Pour autant, il ne s’agit pas de s’enfermer dans un conservatisme ; mais garantissons une politique commune avec un grand « C » ! Pour cela, maintenons un socle de règles standards et de soutiens financiers communs, ainsi qu’une politique de marché, tout en garantissant à chaque État une marge de manœuvre raisonnable et réaliste.
S’agissant du second pilier, conçu comme porteur d’une politique territoriale, voire territorialisée, nous pourrions renforcer la subsidiarité au niveau des pays, voire à l’échelle des régions.
L’agriculture européenne a besoin aussi d’un soutien modernisé, à travers la mise en place de nouveaux outils. Je pense en particulier au statut de l’agriculteur, qui doit avancer afin de permettre une meilleure répartition des aides.
La question se pose également de la sécurisation du revenu ; elle a été engagée par le « Règlement Omnibus », mais, comme je l’ai déjà souligné, celui-ci ne va pas assez loin. Il faut notamment renforcer les mécanismes assurantiels et de gestion de crise pour pouvoir soutenir la résilience des exploitations agricoles face à la volatilité des prix et aux aléas climatiques. La présente proposition de résolution européenne le suggère.
Il faut aussi réaffirmer une politique ambitieuse en matière de diversité des cultures, notamment en direction des cultures sources de protéines, des légumineuses et des protéagineux.
Il me paraît également important de soutenir et de sécuriser les filières d’agrocarburants, afin de rendre l’Europe moins dépendante des énergies fossiles. Elles sont aussi une source importante de protéines.
Mes chers collègues, le Sénat a toujours été très attentif à l’avenir de la PAC, sans pour autant ignorer l’intérêt des autres politiques européennes, ô combien nécessaires.

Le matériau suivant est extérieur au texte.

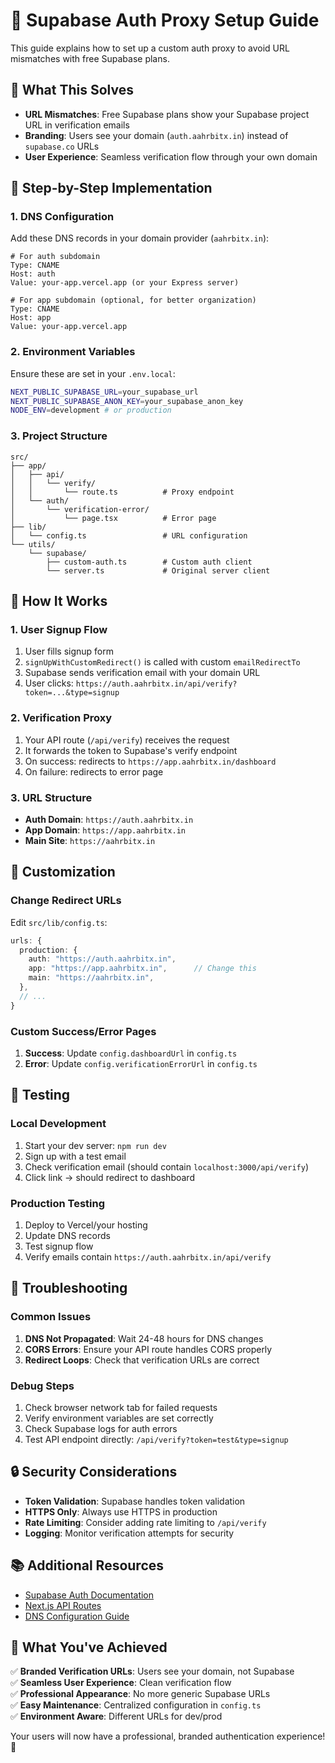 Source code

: # 🔐 Supabase Auth Proxy Setup Guide

This guide explains how to set up a custom auth proxy to avoid URL mismatches with free Supabase plans.

## 🎯 What This Solves

- **URL Mismatches**: Free Supabase plans show your Supabase project URL in verification emails
- **Branding**: Users see your domain (`auth.aahrbitx.in`) instead of `supabase.co` URLs
- **User Experience**: Seamless verification flow through your own domain

## 🚀 Step-by-Step Implementation

### 1. DNS Configuration

Add these DNS records in your domain provider (`aahrbitx.in`):

```dns
# For auth subdomain
Type: CNAME
Host: auth
Value: your-app.vercel.app (or your Express server)

# For app subdomain (optional, for better organization)
Type: CNAME
Host: app
Value: your-app.vercel.app
```

### 2. Environment Variables

Ensure these are set in your `.env.local`:

```bash
NEXT_PUBLIC_SUPABASE_URL=your_supabase_url
NEXT_PUBLIC_SUPABASE_ANON_KEY=your_supabase_anon_key
NODE_ENV=development # or production
```

### 3. Project Structure

```
src/
├── app/
│   ├── api/
│   │   └── verify/
│   │       └── route.ts          # Proxy endpoint
│   └── auth/
│       └── verification-error/
│           └── page.tsx          # Error page
├── lib/
│   └── config.ts                 # URL configuration
└── utils/
    └── supabase/
        ├── custom-auth.ts        # Custom auth client
        └── server.ts             # Original server client
```

## 🔧 How It Works

### 1. User Signup Flow

1. User fills signup form
2. `signUpWithCustomRedirect()` is called with custom `emailRedirectTo`
3. Supabase sends verification email with your domain URL
4. User clicks: `https://auth.aahrbitx.in/api/verify?token=...&type=signup`

### 2. Verification Proxy

1. Your API route (`/api/verify`) receives the request
2. It forwards the token to Supabase's verify endpoint
3. On success: redirects to `https://app.aahrbitx.in/dashboard`
4. On failure: redirects to error page

### 3. URL Structure

- **Auth Domain**: `https://auth.aahrbitx.in`
- **App Domain**: `https://app.aahrbitx.in`
- **Main Site**: `https://aahrbitx.in`

## 🎨 Customization

### Change Redirect URLs

Edit `src/lib/config.ts`:

```typescript
urls: {
  production: {
    auth: "https://auth.aahrbitx.in",
    app: "https://app.aahrbitx.in",      // Change this
    main: "https://aahrbitx.in",
  },
  // ...
}
```

### Custom Success/Error Pages

1. **Success**: Update `config.dashboardUrl` in `config.ts`
2. **Error**: Update `config.verificationErrorUrl` in `config.ts`

## 🧪 Testing

### Local Development

1. Start your dev server: `npm run dev`
2. Sign up with a test email
3. Check verification email (should contain `localhost:3000/api/verify`)
4. Click link → should redirect to dashboard

### Production Testing

1. Deploy to Vercel/your hosting
2. Update DNS records
3. Test signup flow
4. Verify emails contain `https://auth.aahrbitx.in/api/verify`

## 🚨 Troubleshooting

### Common Issues

1. **DNS Not Propagated**: Wait 24-48 hours for DNS changes
2. **CORS Errors**: Ensure your API route handles CORS properly
3. **Redirect Loops**: Check that verification URLs are correct

### Debug Steps

1. Check browser network tab for failed requests
2. Verify environment variables are set correctly
3. Check Supabase logs for auth errors
4. Test API endpoint directly: `/api/verify?token=test&type=signup`

## 🔒 Security Considerations

- **Token Validation**: Supabase handles token validation
- **HTTPS Only**: Always use HTTPS in production
- **Rate Limiting**: Consider adding rate limiting to `/api/verify`
- **Logging**: Monitor verification attempts for security

## 📚 Additional Resources

- [Supabase Auth Documentation](https://supabase.com/docs/guides/auth)
- [Next.js API Routes](https://nextjs.org/docs/api-routes/introduction)
- [DNS Configuration Guide](https://vercel.com/docs/concepts/projects/domains)

## 🎉 What You've Achieved

✅ **Branded Verification URLs**: Users see your domain, not Supabase  
✅ **Seamless User Experience**: Clean verification flow  
✅ **Professional Appearance**: No more generic Supabase URLs  
✅ **Easy Maintenance**: Centralized configuration in `config.ts`  
✅ **Environment Aware**: Different URLs for dev/prod  

Your users will now have a professional, branded authentication experience! 🚀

Le RDSE, très attaché à l’Europe, est soucieux de l’équilibre à trouver sur le plan budgétaire pour faire coexister toutes les priorités et toutes les attentes de nos concitoyens. Seul un budget à la hauteur des défis permettra d’y parvenir.
Naturellement, le groupe du RDSE votera cette proposition de résolution européenne porteuse d’ambition pour l’Europe et pour notre agriculture, qui avance des pistes de réflexion concrètes et opportunes. Je renouvelle mes félicitations à ses quatre auteurs ! (Applaudissements sur les travées du groupe du Rassemblement Démocratique et Social Européen et au banc des commissions, ainsi que sur des travées du groupe Union Centriste et du groupe Les Républicains.)

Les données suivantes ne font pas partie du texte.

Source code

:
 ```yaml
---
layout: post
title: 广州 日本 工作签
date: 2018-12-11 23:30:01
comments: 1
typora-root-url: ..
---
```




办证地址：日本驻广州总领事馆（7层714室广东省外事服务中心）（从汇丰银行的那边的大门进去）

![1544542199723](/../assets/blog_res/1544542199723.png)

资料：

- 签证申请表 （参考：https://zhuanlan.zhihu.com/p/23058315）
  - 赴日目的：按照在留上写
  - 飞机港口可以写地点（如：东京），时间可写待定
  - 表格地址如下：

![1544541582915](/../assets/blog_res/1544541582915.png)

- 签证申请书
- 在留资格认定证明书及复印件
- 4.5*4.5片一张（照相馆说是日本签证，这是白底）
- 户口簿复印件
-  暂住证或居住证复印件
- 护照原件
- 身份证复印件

M. le président. La parole est à M. Laurent Duplomb. (Applaudissements sur les travées du groupe Les Républicains.)
M. Laurent Duplomb. Monsieur le président, monsieur le ministre, mes chers collègues, cette proposition de résolution européenne revêt un caractère extrêmement important, puisque, entre les défis actuels et futurs pour notre agriculture et les annonces de la Commission européenne, un fossé abyssal est en train de se creuser.

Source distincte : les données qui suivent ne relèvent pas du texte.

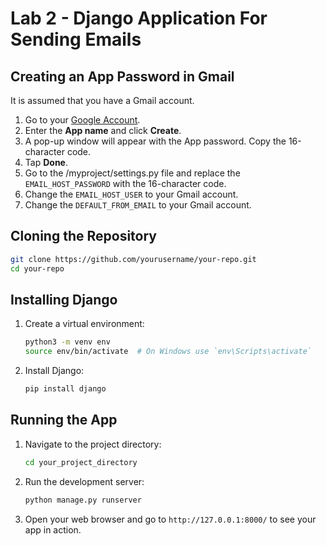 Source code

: # Lab 2 - Django Application For Sending Emails

## Creating an App Password in Gmail

It is assumed that you have a Gmail account. 

1. Go to your [Google Account](https://myaccount.google.com/apppasswords).
2. Enter the **App name** and click **Create**.
3. A pop-up window will appear with the App password. Copy the 16-character code.
4. Tap **Done**.
5. Go to the /myproject/settings.py file and replace the `EMAIL_HOST_PASSWORD` with the 16-character code.
6. Change the `EMAIL_HOST_USER` to your Gmail account.
7. Change the `DEFAULT_FROM_EMAIL` to your Gmail account.

## Cloning the Repository

```sh
git clone https://github.com/yourusername/your-repo.git
cd your-repo
```

## Installing Django

1. Create a virtual environment:

    ```sh
    python3 -m venv env
    source env/bin/activate  # On Windows use `env\Scripts\activate`
    ```

2. Install Django:

    ```sh
    pip install django
    ```

## Running the App

1. Navigate to the project directory:

    ```sh
    cd your_project_directory
    ```

2. Run the development server:

    ```sh
    python manage.py runserver
    ```

3. Open your web browser and go to `http://127.0.0.1:8000/` to see your app in action.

Si nous partons du postulat, fort probable, que la population mondiale atteindra 9 milliards d’habitants en 2050, la sécurité alimentaire est une problématique cruciale.
Peu de pays au monde ont la chance d’avoir un climat tempéré et permettant une production agricole sereine. La France a cette chance, doublée par le fabuleux avantage de la multiplicité de ses territoires, qui contribue à offrir un panel de produits exceptionnels.
L’agriculture a aussi le fabuleux pouvoir de façonner les paysages partout dans le pays, faisant l’ébahissement de millions de touristes.
Cela a été jusqu’à présent possible, car nous avons toujours favorisé le maintien d’une agriculture familiale, répartie dans toutes les régions de France. C’est aussi le fruit d’une politique sachant corriger les écarts : la compensation des handicaps naturels, à travers notamment l’ICHN, a été un des éléments les plus aboutis d’une prise en compte des différences de productivité entre la plaine et la montagne.
Tous ces éléments devraient nous permettre de croire à un avenir meilleur pour l’agriculture française : elle aurait un rôle central dans le défi de nourrir le monde et éviterait que des millions de personnes soient réduites à quitter leur pays et à migrer à la recherche hypothétique d’une vie meilleure.
Eh bien non, monsieur le ministre, rien de ce que l’on entend ou lit aujourd’hui des communiqués de la Commission européenne ne nous permet de croire à un avenir meilleur pour nos agriculteurs ! En effet, l’annonce de la diminution de 5 % du budget de la PAC nous fait froid dans le dos, d’autant plus que ce chiffre cache une réalité encore plus sombre : une baisse réelle de 14,7 % sur le premier pilier et de 26,3 % sur le second. Vendredi dernier, la Commission européenne a même annoncé le passage des cofinancements obligatoires des États membres pour le second pilier de 25 % à 57 %, ce qui engendrera une dépense supplémentaire pour l’État français de l’ordre de 1,2 milliard d’euros.
Tout cela est critiquable à souhait. Aussi, je m’interroge : pourquoi, malgré l’évidence de l’impérieuse nécessité d’avoir une agriculture forte, en sommes-nous arrivés là ?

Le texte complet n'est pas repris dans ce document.